We were recently asked if we should eat avocados when they are implicated in destroying Mexican rain forests and this The Conversation article was the result of our investigation. Again explaining trade-offs is never straight forward but it is enabled by developing certifications for sustainable foods that consumers can understand.
Our avocado article currently has over 50k readers and considered relationships between our responses to food trends and a need to deliver sustainability. The ideas put forward in the article go right to the heart of what we deliver by looking at how we utilise foods and how we perceive the values associated with them. If we have this information it guides effective responsible statements that build-in sustainability to foods and brands.
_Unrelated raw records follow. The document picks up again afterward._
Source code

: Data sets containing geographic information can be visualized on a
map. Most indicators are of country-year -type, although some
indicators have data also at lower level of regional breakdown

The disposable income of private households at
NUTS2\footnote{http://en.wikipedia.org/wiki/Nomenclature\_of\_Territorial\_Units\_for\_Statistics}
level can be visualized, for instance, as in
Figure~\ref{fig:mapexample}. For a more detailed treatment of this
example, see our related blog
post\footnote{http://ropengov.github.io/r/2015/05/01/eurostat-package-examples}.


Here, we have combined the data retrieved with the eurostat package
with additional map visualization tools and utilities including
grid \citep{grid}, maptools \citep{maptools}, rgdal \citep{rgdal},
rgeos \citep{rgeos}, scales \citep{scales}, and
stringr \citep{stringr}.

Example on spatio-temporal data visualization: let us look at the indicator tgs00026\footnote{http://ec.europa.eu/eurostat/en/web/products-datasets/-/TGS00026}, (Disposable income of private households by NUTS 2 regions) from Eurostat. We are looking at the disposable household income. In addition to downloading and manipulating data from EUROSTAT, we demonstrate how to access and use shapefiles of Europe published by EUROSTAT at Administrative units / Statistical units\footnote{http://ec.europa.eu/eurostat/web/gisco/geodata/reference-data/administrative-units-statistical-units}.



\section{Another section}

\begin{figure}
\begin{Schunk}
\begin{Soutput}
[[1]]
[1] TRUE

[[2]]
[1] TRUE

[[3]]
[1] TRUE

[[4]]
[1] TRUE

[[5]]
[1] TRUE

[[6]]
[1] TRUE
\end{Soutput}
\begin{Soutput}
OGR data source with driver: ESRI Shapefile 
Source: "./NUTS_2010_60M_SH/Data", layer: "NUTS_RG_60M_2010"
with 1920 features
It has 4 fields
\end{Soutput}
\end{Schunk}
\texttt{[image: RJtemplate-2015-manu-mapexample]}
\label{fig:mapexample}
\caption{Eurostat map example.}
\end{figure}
The soft creamy flesh of a ripe avocado makes an attractive and healthy addition to many of our shopping baskets. Smashed, crushed or sliced on toast for a celebrity chef breakfast, it is a fruit which is savoured across the world.
But it seems that avocados may not be as green as they look. And their trendy status may be environmentally unsustainable. Their popularity has led to profitable opportunities for farmers, leading to major environmental concerns about production causing deforestation in Mexico, a nation that produces 30% of the 4.7m tonnes harvested globally.
What was once an exotic ingredient for many now makes regular appearances in culinary (and political) lives.
The European Union imports some 440,000 tonnes of avocados each year. And while the food production industry is keeping up with demand, we rarely stop to consider the environmental impacts of trendy food, distracted as we are by the new experiences and health benefits it delivers.